• **Problem**:
With the pictures left out, restate every entry word for word.

• **Record excerpts**:
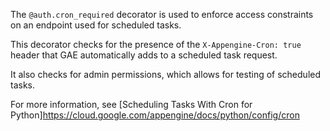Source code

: The `@auth.cron_required` decorator is used to enforce access
constraints on an endpoint used for scheduled tasks.

This decorator checks for the presence of the `X-Appengine-Cron: true`
header that GAE automatically adds to a scheduled task request.

It also checks for admin permissions, which allows for testing of
scheduled tasks.

For more information, see
[Scheduling Tasks With Cron for Python]https://cloud.google.com/appengine/docs/python/config/cron
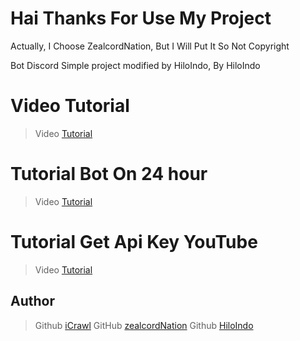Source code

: # Hai Thanks For Use My Project
Actually, I Choose ZealcordNation, But I Will Put It So Not Copyright

Bot Discord Simple project modified by HiloIndo, By HiloIndo

# Video Tutorial

> Video [Tutorial](https://youtu.be/3jZ5vnv-LZc?t=7)

# Tutorial Bot On 24 hour

> Video [Tutorial](https://youtu.be/-5ptk-Klfcw?t=69)

# Tutorial Get Api Key YouTube

> Video [Tutorial](https://youtu.be/3jZ5vnv-LZc?t=7)

## Author

> Github [iCrawl](https://github.com/iCrawl)
> GitHub [zealcordNation](https://github.com/zealcordNation)
> Github [HiloIndo](https://github.com/HiloIndo)

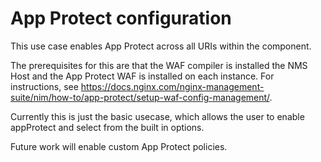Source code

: # App Protect configuration

This use case enables App Protect across all URIs within the component.

The prerequisites for this are that the WAF compiler is installed the NMS Host and the App Protect WAF is installed on each instance. For instructions, see https://docs.nginx.com/nginx-management-suite/nim/how-to/app-protect/setup-waf-config-management/.

Currently this is just the basic usecase, which allows the user to enable appProtect and select from the built in options.

Future work will enable custom App Protect policies.
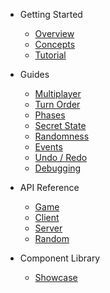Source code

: * Getting Started

  * [Overview](/)
  * [Concepts](concepts.md)
  * [Tutorial](tutorial.md)

* Guides

  * [Multiplayer](multiplayer.md)
  * [Turn Order](turn-order.md)
  * [Phases](phases.md)
  * [Secret State](secret-state.md)
  * [Randomness](random.md)
  * [Events](events.md)
  * [Undo / Redo](undo.md)
  * [Debugging](debugging.md)

* API Reference

  * [Game](api/Game.md)
  * [Client](api/Client.md)
  * [Server](api/Server.md)
  * [Random](api/Random.md)

* Component Library
  * [Showcase](storybook.md)
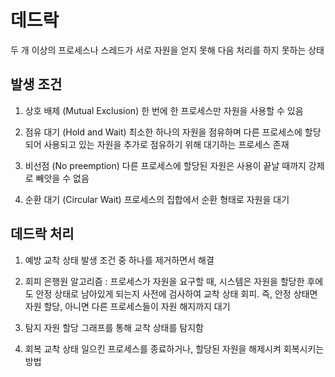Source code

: # 데드락
두 개 이상의 프로세스나 스레드가 서로 자원을 얻지 못해 다음 처리를 하지 못하는 상태 

## 발생 조건
1. 상호 배제 (Mutual Exclusion)
한 번에 한 프로세스만 자원을 사용할 수 있음

2. 점유 대기 (Hold and Wait)
최소한 하나의 자원을 점유하며 다른 프로세스에 할당되어 사용되고 있는 자원을 추가로 점유하기 위해 대기하는 프로세스 존재 

3. 비선점 (No preemption)
다른 프로세스에 할당된 자원은 사용이 끝날 때까지 강제로 빼앗을 수 없음

4. 순환 대기 (Circular Wait)
프로세스의 집합에서 순환 형태로 자원을 대기 

## 데드락 처리 
1. 예방
교착 상태 발생 조건 중 하나를 제거하면서 해결

2. 회피
은행원 알고리즘 : 프로세스가 자원을 요구할 때, 시스템은 자원을 할당한 후에도 안정 상태로 남아있게 되는지 사전에 검사하여 교착 상태 회피. 즉, 안정 상태면 자원 할당, 아니면 다른 프로세스들이 자원 해지까지 대기

3. 탐지 
자원 할당 그래프를 통해 교착 상태를 탐지함

4. 회복 
교착 상태 일으킨 프로세스를 종료하거나, 할당된 자원을 해제시켜 회복시키는 방법


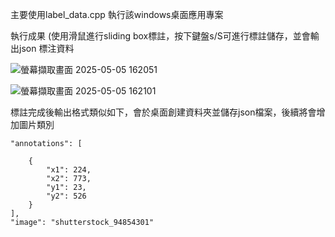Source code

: 主要使用label_data.cpp 執行該windows桌面應用專案 

執行成果 (使用滑鼠進行sliding box標註，按下鍵盤s/S可進行標註儲存，並會輸出json 標注資料

![螢幕擷取畫面 2025-05-05 162051](https://github.com/user-attachments/assets/9bf6562f-ea74-47d5-b6df-38dc2973c724)

![螢幕擷取畫面 2025-05-05 162101](https://github.com/user-attachments/assets/0846c776-7e67-41c3-b0d4-d0285b8638ba)

標註完成後輸出格式類似如下，會於桌面創建資料夾並儲存json檔案，後續將會增加圖片類別


    "annotations": [
        
        {
            "x1": 224,
            "x2": 773,
            "y1": 23,
            "y2": 526
        }
    ],
    "image": "shutterstock_94854301"
    
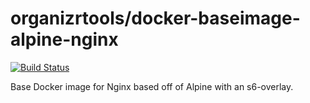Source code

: # organizrtools/docker-baseimage-alpine-nginx

[![Build Status](https://travis-ci.org/monitorr/docker-baseimage-alpine-nginx.svg?branch=master)](https://travis-ci.org/monitorr/docker-baseimage-alpine-nginx)

Base Docker image for Nginx based off of Alpine with an s6-overlay.
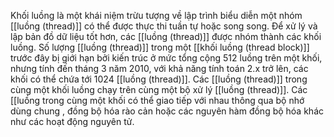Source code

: Khối luồng là một khái niệm trừu tượng về lập trình biểu diễn một nhóm [[luồng (thread)]] có thể được thực thi tuần tự hoặc song song. Để xử lý và lập bản đồ dữ liệu tốt hơn, các [[luồng (thread)]] được nhóm thành các khối luồng. Số lượng [[luồng (thread)]] trong một [[khối luồng (thread block)]] trước đây bị giới hạn bởi kiến ​​trúc ở mức tổng cộng 512 luồng trên một khối, nhưng tính đến tháng 3 năm 2010, với khả năng tính toán 2.x trở lên, các khối có thể chứa tới 1024 [[luồng (thread)]]. Các [[luồng (thread)]] trong cùng một khối luồng chạy trên cùng một bộ xử lý [[luồng (thread)]].  Các [[luồng trong cùng một khối có thể giao tiếp với nhau thông qua bộ nhớ dùng chung , đồng bộ hóa rào cản hoặc các nguyên hàm đồng bộ hóa khác như các hoạt động nguyên tử.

• **Response below**:
Source code

: The `@auth.cron_required` decorator is used to enforce access
constraints on an endpoint used for scheduled tasks.

This decorator checks for the presence of the `X-Appengine-Cron: true`
header that GAE automatically adds to a scheduled task request.

It also checks for admin permissions, which allows for testing of
scheduled tasks.

For more information, see
[Scheduling Tasks With Cron for Python]https://cloud.google.com/appengine/docs/python/config/cron
Source code

: # Hai Thanks For Use My Project
Actually, I Choose ZealcordNation, But I Will Put It So Not Copyright

Bot Discord Simple project modified by HiloIndo, By HiloIndo

# Video Tutorial

> Video [Tutorial](https://youtu.be/3jZ5vnv-LZc?t=7)

# Tutorial Bot On 24 hour

> Video [Tutorial](https://youtu.be/-5ptk-Klfcw?t=69)

# Tutorial Get Api Key YouTube

> Video [Tutorial](https://youtu.be/3jZ5vnv-LZc?t=7)

## Author

> Github [iCrawl](https://github.com/iCrawl)
> GitHub [zealcordNation](https://github.com/zealcordNation)
> Github [HiloIndo](https://github.com/HiloIndo)

Source code

: # App Protect configuration

This use case enables App Protect across all URIs within the component.

The prerequisites for this are that the WAF compiler is installed the NMS Host and the App Protect WAF is installed on each instance. For instructions, see https://docs.nginx.com/nginx-management-suite/nim/how-to/app-protect/setup-waf-config-management/.

Currently this is just the basic usecase, which allows the user to enable appProtect and select from the built in options.

Future work will enable custom App Protect policies.
Source code

: * Getting Started

  * [Overview](/)
  * [Concepts](concepts.md)
  * [Tutorial](tutorial.md)

* Guides

  * [Multiplayer](multiplayer.md)
  * [Turn Order](turn-order.md)
  * [Phases](phases.md)
  * [Secret State](secret-state.md)
  * [Randomness](random.md)
  * [Events](events.md)
  * [Undo / Redo](undo.md)
  * [Debugging](debugging.md)

* API Reference

  * [Game](api/Game.md)
  * [Client](api/Client.md)
  * [Server](api/Server.md)
  * [Random](api/Random.md)

* Component Library
  * [Showcase](storybook.md)
Source code

: # 데드락
두 개 이상의 프로세스나 스레드가 서로 자원을 얻지 못해 다음 처리를 하지 못하는 상태 

## 발생 조건
1. 상호 배제 (Mutual Exclusion)
한 번에 한 프로세스만 자원을 사용할 수 있음

2. 점유 대기 (Hold and Wait)
최소한 하나의 자원을 점유하며 다른 프로세스에 할당되어 사용되고 있는 자원을 추가로 점유하기 위해 대기하는 프로세스 존재 

3. 비선점 (No preemption)
다른 프로세스에 할당된 자원은 사용이 끝날 때까지 강제로 빼앗을 수 없음

4. 순환 대기 (Circular Wait)
프로세스의 집합에서 순환 형태로 자원을 대기 

## 데드락 처리 
1. 예방
교착 상태 발생 조건 중 하나를 제거하면서 해결

2. 회피
은행원 알고리즘 : 프로세스가 자원을 요구할 때, 시스템은 자원을 할당한 후에도 안정 상태로 남아있게 되는지 사전에 검사하여 교착 상태 회피. 즉, 안정 상태면 자원 할당, 아니면 다른 프로세스들이 자원 해지까지 대기

3. 탐지 
자원 할당 그래프를 통해 교착 상태를 탐지함

4. 회복 
교착 상태 일으킨 프로세스를 종료하거나, 할당된 자원을 해제시켜 회복시키는 방법


Source code

: 主要使用label_data.cpp 執行該windows桌面應用專案 

執行成果 (使用滑鼠進行sliding box標註，按下鍵盤s/S可進行標註儲存，並會輸出json 標注資料

![螢幕擷取畫面 2025-05-05 162051](https://github.com/user-attachments/assets/9bf6562f-ea74-47d5-b6df-38dc2973c724)

![螢幕擷取畫面 2025-05-05 162101](https://github.com/user-attachments/assets/0846c776-7e67-41c3-b0d4-d0285b8638ba)

標註完成後輸出格式類似如下，會於桌面創建資料夾並儲存json檔案，後續將會增加圖片類別


    "annotations": [
        
        {
            "x1": 224,
            "x2": 773,
            "y1": 23,
            "y2": 526
        }
    ],
    "image": "shutterstock_94854301"
    
Source code

: # organizrtools/docker-baseimage-alpine-nginx

[![Build Status](https://travis-ci.org/monitorr/docker-baseimage-alpine-nginx.svg?branch=master)](https://travis-ci.org/monitorr/docker-baseimage-alpine-nginx)

Base Docker image for Nginx based off of Alpine with an s6-overlay.
Source code

: Khối luồng là một khái niệm trừu tượng về lập trình biểu diễn một nhóm [[luồng (thread)]] có thể được thực thi tuần tự hoặc song song. Để xử lý và lập bản đồ dữ liệu tốt hơn, các [[luồng (thread)]] được nhóm thành các khối luồng. Số lượng [[luồng (thread)]] trong một [[khối luồng (thread block)]] trước đây bị giới hạn bởi kiến ​​trúc ở mức tổng cộng 512 luồng trên một khối, nhưng tính đến tháng 3 năm 2010, với khả năng tính toán 2.x trở lên, các khối có thể chứa tới 1024 [[luồng (thread)]]. Các [[luồng (thread)]] trong cùng một khối luồng chạy trên cùng một bộ xử lý [[luồng (thread)]].  Các [[luồng trong cùng một khối có thể giao tiếp với nhau thông qua bộ nhớ dùng chung , đồng bộ hóa rào cản hoặc các nguyên hàm đồng bộ hóa khác như các hoạt động nguyên tử.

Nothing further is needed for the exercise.